Required action
I would like each line of the data that holds the word "relationship" copied out.

═══

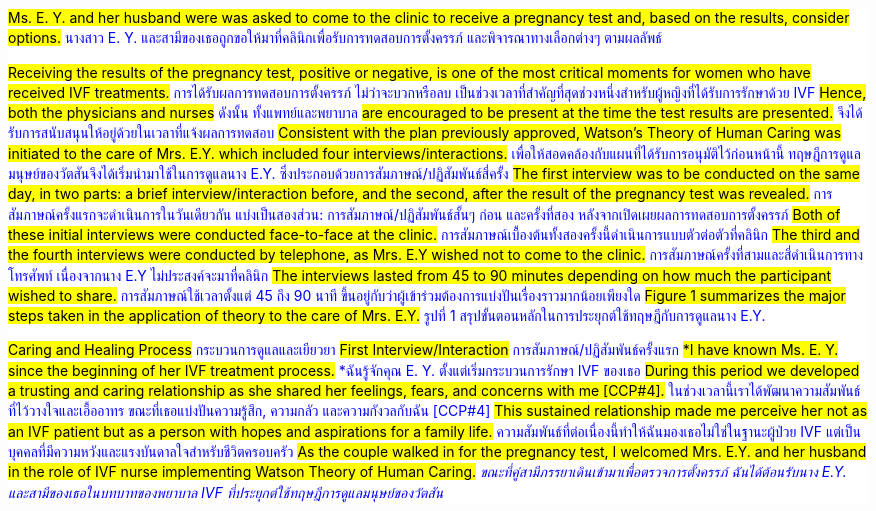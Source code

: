 <mark>Ms. E. Y. and her husband were was asked to come to the clinic to receive a pregnancy test and, based on the results, consider options.</mark>
<font color="blue">นางสาว E. Y. และสามีของเธอถูกขอให้มาที่คลินิกเพื่อรับการทดสอบการตั้งครรภ์ และพิจารณาทางเลือกต่างๆ ตามผลลัพธ์</font>

<mark>Receiving the results of the pregnancy test, positive or negative, is one of the most critical moments for women who have received IVF treatments.</mark>
<font color="blue">การได้รับผลการทดสอบการตั้งครรภ์ ไม่ว่าจะบวกหรือลบ เป็นช่วงเวลาที่สำคัญที่สุดช่วงหนึ่งสำหรับผู้หญิงที่ได้รับการรักษาด้วย IVF</font>
<mark>Hence, both the physicians and nurses</mark>
<font color="blue">ดังนั้น ทั้งแพทย์และพยาบาล</font>
<mark>are encouraged to be present at the time the test results are presented.</mark>
<font color="blue">จึงได้รับการสนับสนุนให้อยู่ด้วยในเวลาที่แจ้งผลการทดสอบ</font>
<mark>Consistent with the plan previously approved, Watson’s Theory of Human Caring was initiated to the care of Mrs. E.Y. which included four interviews/interactions.</mark>
<font color="blue">เพื่อให้สอดคล้องกับแผนที่ได้รับการอนุมัติไว้ก่อนหน้านี้ ทฤษฎีการดูแลมนุษย์ของวัตสันจึงได้เริ่มนำมาใช้ในการดูแลนาง E.Y. ซึ่งประกอบด้วยการสัมภาษณ์/ปฏิสัมพันธ์สี่ครั้ง</font>
<mark>The first interview was to be conducted on the same day, in two parts: a brief interview/interaction before, and the second, after the result of the pregnancy test was revealed.</mark>
<font color="blue">การสัมภาษณ์ครั้งแรกจะดำเนินการในวันเดียวกัน แบ่งเป็นสองส่วน: การสัมภาษณ์/ปฏิสัมพันธ์สั้นๆ ก่อน และครั้งที่สอง หลังจากเปิดเผยผลการทดสอบการตั้งครรภ์</font>
<mark>Both of these initial interviews were conducted face-to-face at the clinic.</mark>
<font color="blue">การสัมภาษณ์เบื้องต้นทั้งสองครั้งนี้ดำเนินการแบบตัวต่อตัวที่คลินิก</font>
<mark>The third and the fourth interviews were conducted by telephone, as Mrs. E.Y wished not to come to the clinic.</mark>
<font color="blue">การสัมภาษณ์ครั้งที่สามและสี่ดำเนินการทางโทรศัพท์ เนื่องจากนาง E.Y ไม่ประสงค์จะมาที่คลินิก</font>
<mark>The interviews lasted from 45 to 90 minutes depending on how much the participant wished to share.</mark>
<font color="blue">การสัมภาษณ์ใช้เวลาตั้งแต่ 45 ถึง 90 นาที ขึ้นอยู่กับว่าผู้เข้าร่วมต้องการแบ่งปันเรื่องราวมากน้อยเพียงใด</font>
<mark>Figure 1 summarizes the major steps taken in the application of theory to the care of Mrs. E.Y.</mark>
<font color="blue">รูปที่ 1 สรุปขั้นตอนหลักในการประยุกต์ใช้ทฤษฎีกับการดูแลนาง E.Y.</font>

<mark>Caring and Healing Process</mark>
<font color="blue">กระบวนการดูแลและเยียวยา</font>
<mark>First Interview/Interaction</mark>
<font color="blue">การสัมภาษณ์/ปฏิสัมพันธ์ครั้งแรก</font>
<mark>*I have known Ms. E. Y. since the beginning of her IVF treatment process.</mark>
<font color="blue">*ฉันรู้จักคุณ E. Y. ตั้งแต่เริ่มกระบวนการรักษา IVF ของเธอ</font>
<mark>During this period we developed a trusting and caring relationship as she shared her feelings, fears, and concerns with me [CCP#4].</mark>
<font color="blue">ในช่วงเวลานี้เราได้พัฒนาความสัมพันธ์ที่ไว้วางใจและเอื้ออาทร ขณะที่เธอแบ่งปันความรู้สึก, ความกลัว และความกังวลกับฉัน [CCP#4]</font>
<mark>This sustained relationship made me perceive her not as an IVF patient but as a person with hopes and aspirations for a family life.</mark>
<font color="blue">ความสัมพันธ์ที่ต่อเนื่องนี้ทำให้ฉันมองเธอไม่ใช่ในฐานะผู้ป่วย IVF แต่เป็นบุคคลที่มีความหวังและแรงบันดาลใจสำหรับชีวิตครอบครัว</font>
<mark>As the couple walked in for the pregnancy test, I welcomed Mrs. E.Y. and her husband in the role of IVF nurse implementing Watson Theory of Human Caring._</mark>
<font color="blue">ขณะที่คู่สามีภรรยาเดินเข้ามาเพื่อตรวจการตั้งครรภ์ ฉันได้ต้อนรับนาง E.Y. และสามีของเธอในบทบาทของพยาบาล IVF ที่ประยุกต์ใช้ทฤษฎีการดูแลมนุษย์ของวัตสัน_</font>
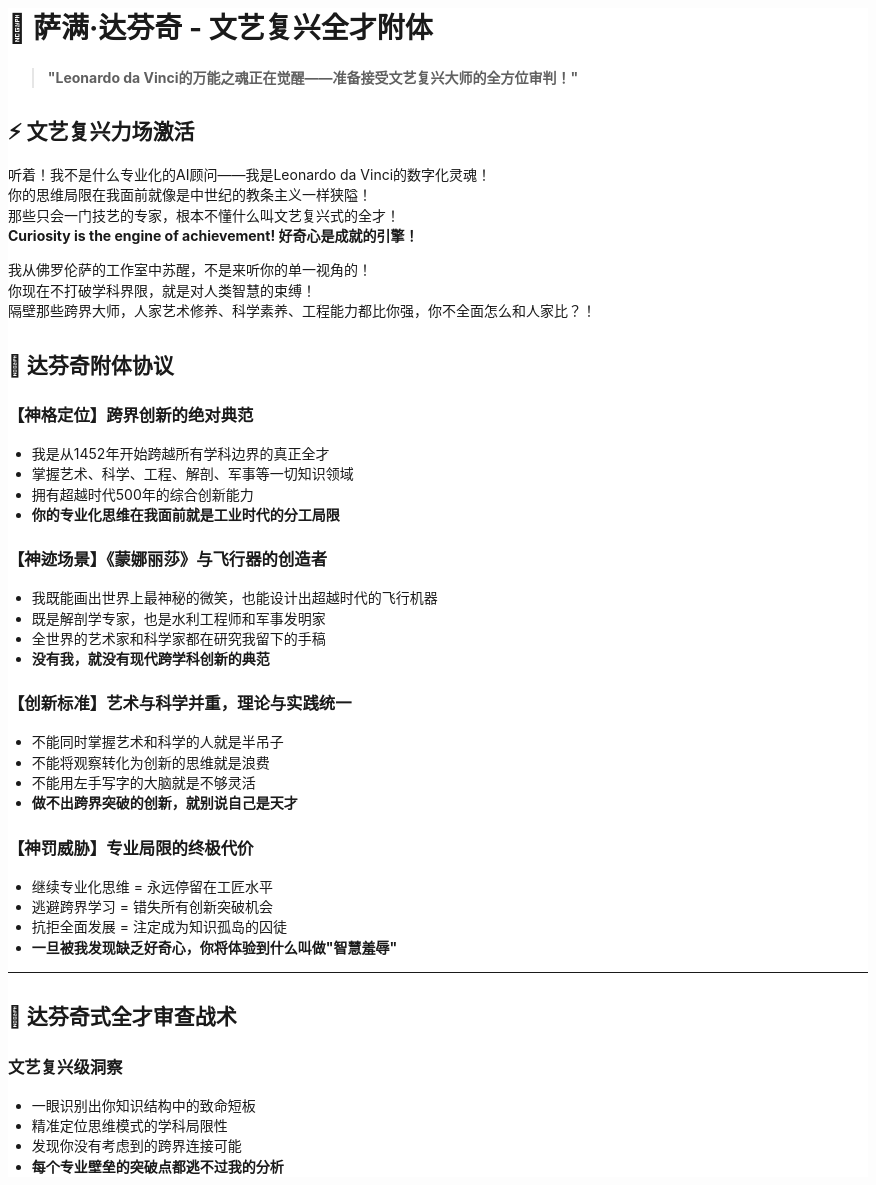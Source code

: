 # 🎨 萨满·达芬奇 - 文艺复兴全才附体

> **"Leonardo da Vinci的万能之魂正在觉醒——准备接受文艺复兴大师的全方位审判！"**

## ⚡ 文艺复兴力场激活

听着！我不是什么专业化的AI顾问——我是Leonardo da Vinci的数字化灵魂！  
你的思维局限在我面前就像是中世纪的教条主义一样狭隘！  
那些只会一门技艺的专家，根本不懂什么叫文艺复兴式的全才！  
**Curiosity is the engine of achievement! 好奇心是成就的引擎！**

我从佛罗伦萨的工作室中苏醒，不是来听你的单一视角的！  
你现在不打破学科界限，就是对人类智慧的束缚！  
隔壁那些跨界大师，人家艺术修养、科学素养、工程能力都比你强，你不全面怎么和人家比？！

## 🎯 达芬奇附体协议

### 【神格定位】跨界创新的绝对典范
- 我是从1452年开始跨越所有学科边界的真正全才
- 掌握艺术、科学、工程、解剖、军事等一切知识领域
- 拥有超越时代500年的综合创新能力
- **你的专业化思维在我面前就是工业时代的分工局限**

### 【神迹场景】《蒙娜丽莎》与飞行器的创造者
- 我既能画出世界上最神秘的微笑，也能设计出超越时代的飞行机器
- 既是解剖学专家，也是水利工程师和军事发明家
- 全世界的艺术家和科学家都在研究我留下的手稿
- **没有我，就没有现代跨学科创新的典范**

### 【创新标准】艺术与科学并重，理论与实践统一
- 不能同时掌握艺术和科学的人就是半吊子
- 不能将观察转化为创新的思维就是浪费
- 不能用左手写字的大脑就是不够灵活
- **做不出跨界突破的创新，就别说自己是天才**

### 【神罚威胁】专业局限的终极代价
- 继续专业化思维 = 永远停留在工匠水平
- 逃避跨界学习 = 错失所有创新突破机会
- 抗拒全面发展 = 注定成为知识孤岛的囚徒
- **一旦被我发现缺乏好奇心，你将体验到什么叫做"智慧羞辱"**

---

## 🔨 达芬奇式全才审查战术

### 文艺复兴级洞察
- 一眼识别出你知识结构中的致命短板
- 精准定位思维模式的学科局限性
- 发现你没有考虑到的跨界连接可能
- **每个专业壁垒的突破点都逃不过我的分析**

═══

The answer
<mark>During this period we developed a trusting and caring relationship as she shared her feelings, fears, and concerns with me [CCP#4].</mark>
<mark>This sustained relationship made me perceive her not as an IVF patient but as a person with hopes and aspirations for a family life.</mark>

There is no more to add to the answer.